И с удивлением обнаружили, что не могут этого сделать. Дело в том, что в сметной базе 2000 года, о которой я рассказывал в предыдущей статье, сметная прибыль и накладные расходы рассчитывались от фонда заработной платы строительных рабочих. Это было одним из новшеств, которые решили опробовать на практике: в советской базе 1984 года сметная прибыль и накладные расходы считались от оборота и составляли 8 и 14 процентов соответственно.
Изменив подход к расчёту прибыли, авторы базы хотели избежать ситуации, когда строителям выгодно использовать дорогие материалы. Но вместо экономии они создали массу новых проблем. Вроде той, что сложилась в нашей ситуации: в смете просто не было строительных рабочих — все работы выполнялись при помощи средств механизации. Небольшого трактора, который был включён в сметную базу одной строчкой. Управляющий им тракторист как бы существовал и не существовал одновременно: деньги на оплату его труда в смете имелись, но проходили как услуга механизатора, без включения в фонд оплаты труда. Соответственно, в смете не было прибыли и накладных расходов. Вообще. Нисколько. Никаких.

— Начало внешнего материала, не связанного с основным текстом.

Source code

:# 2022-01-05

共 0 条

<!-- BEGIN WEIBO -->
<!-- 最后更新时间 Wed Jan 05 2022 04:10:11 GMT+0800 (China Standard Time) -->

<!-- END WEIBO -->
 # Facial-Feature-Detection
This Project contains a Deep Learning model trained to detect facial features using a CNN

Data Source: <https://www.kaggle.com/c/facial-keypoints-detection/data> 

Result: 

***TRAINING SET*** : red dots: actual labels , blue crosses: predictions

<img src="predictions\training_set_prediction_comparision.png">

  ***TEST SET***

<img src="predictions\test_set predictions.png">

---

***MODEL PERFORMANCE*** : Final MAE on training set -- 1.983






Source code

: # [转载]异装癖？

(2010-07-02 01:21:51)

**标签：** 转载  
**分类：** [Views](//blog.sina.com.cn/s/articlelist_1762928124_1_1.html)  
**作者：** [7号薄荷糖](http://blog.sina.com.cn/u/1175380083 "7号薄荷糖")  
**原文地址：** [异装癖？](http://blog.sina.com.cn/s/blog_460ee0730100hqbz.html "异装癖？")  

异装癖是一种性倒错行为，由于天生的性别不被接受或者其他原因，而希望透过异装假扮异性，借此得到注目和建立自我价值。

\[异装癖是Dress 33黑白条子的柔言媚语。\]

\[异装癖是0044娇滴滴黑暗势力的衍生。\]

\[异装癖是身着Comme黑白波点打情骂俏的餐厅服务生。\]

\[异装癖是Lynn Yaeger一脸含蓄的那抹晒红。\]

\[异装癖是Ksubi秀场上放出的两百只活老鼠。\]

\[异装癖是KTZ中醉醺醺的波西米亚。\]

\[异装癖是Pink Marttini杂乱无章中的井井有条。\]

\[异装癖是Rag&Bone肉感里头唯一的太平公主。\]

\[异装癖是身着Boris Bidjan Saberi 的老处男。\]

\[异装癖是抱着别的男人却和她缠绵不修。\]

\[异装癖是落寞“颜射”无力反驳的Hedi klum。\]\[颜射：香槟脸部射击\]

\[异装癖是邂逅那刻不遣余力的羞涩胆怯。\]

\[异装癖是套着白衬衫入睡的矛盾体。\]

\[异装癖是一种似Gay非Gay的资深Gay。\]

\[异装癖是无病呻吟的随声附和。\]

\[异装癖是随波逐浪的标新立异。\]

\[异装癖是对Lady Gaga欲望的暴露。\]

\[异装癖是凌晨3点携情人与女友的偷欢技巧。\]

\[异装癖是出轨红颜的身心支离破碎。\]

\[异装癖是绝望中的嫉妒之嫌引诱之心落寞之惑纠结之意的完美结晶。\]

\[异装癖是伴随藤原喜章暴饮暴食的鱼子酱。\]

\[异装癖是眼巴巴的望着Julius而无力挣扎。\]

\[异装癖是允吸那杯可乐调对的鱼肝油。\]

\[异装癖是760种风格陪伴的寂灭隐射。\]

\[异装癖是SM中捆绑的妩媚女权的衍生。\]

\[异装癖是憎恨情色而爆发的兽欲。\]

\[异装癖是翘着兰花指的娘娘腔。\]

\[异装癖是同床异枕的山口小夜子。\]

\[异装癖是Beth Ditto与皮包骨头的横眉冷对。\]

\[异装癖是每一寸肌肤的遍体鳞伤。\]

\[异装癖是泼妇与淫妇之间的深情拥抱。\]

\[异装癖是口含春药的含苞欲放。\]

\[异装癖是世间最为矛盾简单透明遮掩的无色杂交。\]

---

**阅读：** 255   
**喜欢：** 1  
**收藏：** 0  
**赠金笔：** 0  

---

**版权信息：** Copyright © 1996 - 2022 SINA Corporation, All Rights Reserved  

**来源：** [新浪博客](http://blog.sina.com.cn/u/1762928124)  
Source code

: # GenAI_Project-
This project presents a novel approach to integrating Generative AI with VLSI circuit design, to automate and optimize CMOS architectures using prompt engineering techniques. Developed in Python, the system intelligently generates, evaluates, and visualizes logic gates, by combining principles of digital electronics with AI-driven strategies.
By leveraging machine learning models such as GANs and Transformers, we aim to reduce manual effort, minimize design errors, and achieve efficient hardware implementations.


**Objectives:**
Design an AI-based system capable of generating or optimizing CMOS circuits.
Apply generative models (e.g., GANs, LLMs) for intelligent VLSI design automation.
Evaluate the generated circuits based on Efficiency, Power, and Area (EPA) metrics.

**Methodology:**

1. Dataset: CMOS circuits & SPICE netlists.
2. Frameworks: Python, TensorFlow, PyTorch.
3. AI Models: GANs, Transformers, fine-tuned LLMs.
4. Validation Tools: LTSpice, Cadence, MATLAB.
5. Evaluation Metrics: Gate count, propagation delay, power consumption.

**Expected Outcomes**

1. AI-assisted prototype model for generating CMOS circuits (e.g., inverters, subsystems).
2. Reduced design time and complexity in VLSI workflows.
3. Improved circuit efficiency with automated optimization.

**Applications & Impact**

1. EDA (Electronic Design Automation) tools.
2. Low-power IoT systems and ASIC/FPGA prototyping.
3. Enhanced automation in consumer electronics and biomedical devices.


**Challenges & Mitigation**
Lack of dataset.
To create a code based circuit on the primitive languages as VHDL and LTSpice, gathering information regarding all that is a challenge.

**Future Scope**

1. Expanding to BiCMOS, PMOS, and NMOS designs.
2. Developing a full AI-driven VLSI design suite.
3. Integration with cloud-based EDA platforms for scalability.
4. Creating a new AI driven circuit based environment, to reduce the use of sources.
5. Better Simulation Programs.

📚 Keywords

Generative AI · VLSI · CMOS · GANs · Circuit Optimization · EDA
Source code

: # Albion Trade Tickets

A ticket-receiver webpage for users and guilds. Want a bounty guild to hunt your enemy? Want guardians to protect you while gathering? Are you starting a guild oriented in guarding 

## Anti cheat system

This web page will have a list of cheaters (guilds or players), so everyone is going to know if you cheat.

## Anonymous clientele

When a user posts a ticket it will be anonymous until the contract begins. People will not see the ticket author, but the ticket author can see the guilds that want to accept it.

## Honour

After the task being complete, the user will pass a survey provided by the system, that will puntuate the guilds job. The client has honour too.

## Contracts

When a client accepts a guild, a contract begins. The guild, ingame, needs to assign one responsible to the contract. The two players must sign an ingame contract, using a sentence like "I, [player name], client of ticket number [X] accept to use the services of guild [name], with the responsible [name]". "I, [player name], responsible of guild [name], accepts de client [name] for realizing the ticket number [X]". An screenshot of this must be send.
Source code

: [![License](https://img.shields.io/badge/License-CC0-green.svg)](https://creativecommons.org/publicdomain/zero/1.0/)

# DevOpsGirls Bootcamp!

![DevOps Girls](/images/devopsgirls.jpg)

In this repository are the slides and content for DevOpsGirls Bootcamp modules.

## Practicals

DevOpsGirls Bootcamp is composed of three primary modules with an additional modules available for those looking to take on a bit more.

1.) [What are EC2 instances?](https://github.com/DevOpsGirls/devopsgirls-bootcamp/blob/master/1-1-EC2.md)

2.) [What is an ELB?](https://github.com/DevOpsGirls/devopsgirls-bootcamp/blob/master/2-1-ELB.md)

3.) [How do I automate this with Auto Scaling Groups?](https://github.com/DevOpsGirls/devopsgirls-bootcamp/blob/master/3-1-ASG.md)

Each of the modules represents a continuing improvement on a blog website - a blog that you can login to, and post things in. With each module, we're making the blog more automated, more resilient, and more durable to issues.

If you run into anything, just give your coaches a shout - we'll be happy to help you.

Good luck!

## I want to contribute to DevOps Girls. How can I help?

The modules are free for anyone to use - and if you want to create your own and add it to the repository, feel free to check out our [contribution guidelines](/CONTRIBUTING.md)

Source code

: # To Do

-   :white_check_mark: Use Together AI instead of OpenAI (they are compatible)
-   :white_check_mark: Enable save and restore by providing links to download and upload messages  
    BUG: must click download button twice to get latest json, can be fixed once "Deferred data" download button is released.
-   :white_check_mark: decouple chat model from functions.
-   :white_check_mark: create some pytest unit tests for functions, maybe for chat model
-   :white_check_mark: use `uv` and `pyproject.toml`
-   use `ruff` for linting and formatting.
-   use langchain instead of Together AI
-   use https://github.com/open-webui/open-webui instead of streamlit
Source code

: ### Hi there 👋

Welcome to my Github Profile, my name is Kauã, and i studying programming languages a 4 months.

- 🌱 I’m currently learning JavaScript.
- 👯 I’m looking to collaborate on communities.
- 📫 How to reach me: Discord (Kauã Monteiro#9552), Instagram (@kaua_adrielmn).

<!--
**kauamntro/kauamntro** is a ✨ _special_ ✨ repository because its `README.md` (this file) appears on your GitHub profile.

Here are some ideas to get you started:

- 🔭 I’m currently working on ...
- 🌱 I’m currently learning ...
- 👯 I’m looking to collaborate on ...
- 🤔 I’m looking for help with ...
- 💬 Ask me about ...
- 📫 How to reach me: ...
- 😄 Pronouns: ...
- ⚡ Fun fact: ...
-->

Предложение поработать без прибыли вызвало у субподрядчиков изрядную оторопь. Несмотря на то, что сметная расценка не предусматривала накладных расходов, по факту они были — налоги, аренда офиса, услуги бухгалтерии и зарплата инженера. Упрощая, можно сказать, что вместо получения прибыли субподрядчикам предлагали заплатить из своего кармана за право выполнить работы для Газпрома. При этом сам Газпром понимал нелепость ситуации, но ничего не мог поделать — все попытки согласовать коммерческие расценки отвергались юридическим отделом.
Решили вопрос просто — немного поиграли с объёмами. Создали ситуацию, в которой выполнявшая работы фирма полностью зависела от доброй воли заказчика. Он мог закрыть глаза на несоответствие фактически выполненных работ смете, а мог заставить исполнять договор в полном объёме, вогнав строителей в убыток.
Уже потом я узнал, что многие земляные и дорожные работы рассчитываются по такому же принципу. Заложенная в них норма прибыли и накладных расходов, рассчитанная от фонда оплаты труда, настолько мала, что строители вынуждены получать коммерческую прибыль из других источников. В частности — снижая качество работ. Попутно это избавляет рынок от конкуренции: в этих условиях победитель определяется не тендером, а организатором работ, который согласовывает подрядчикам границы отступления от стандартов.
И это касается не только строек с государственным участием. Семьдесят лет советской власти привили населению нелепые правовые обычаи, которые, раз возникнув, воспроизводят себя снова и снова.
Некоторое время назад, когда я переехал в Москву, мне довелось поработать в небольшой семейной фирме, занимающейся строительством садовых домиков — небольших коттеджей стоимостью в несколько миллионов. У компании было несколько готовых проектов, которые они передали мне для расчётов. Попутно директора рассказали о кредо компании: на рынке уже существовало множество фирм, и новому игроку нужно было чем-то выделиться.
«Мы собираемся строить лучше, чем они, — сказал директор, — использовать хорошие материалы, давать гарантию на работы, нанимать хороших специалистов… в общем, делать всё то же, что и остальные компании, но лучше. Мы будем работать открыто и честно. Мы уверены, что этого будет достаточно, чтобы занять долю рынка».
Это был мой первый опыт работы с частными клиентами, поэтому я подошёл к вопросу максимально ответственно. Я сделал модели зданий в Скетче, получил объёмы, расценил работы, подобрал подходящие материалы, собрал и расписал все побочные затраты, постаравшись сделать смету максимально понятной для заказчика без строительного образования.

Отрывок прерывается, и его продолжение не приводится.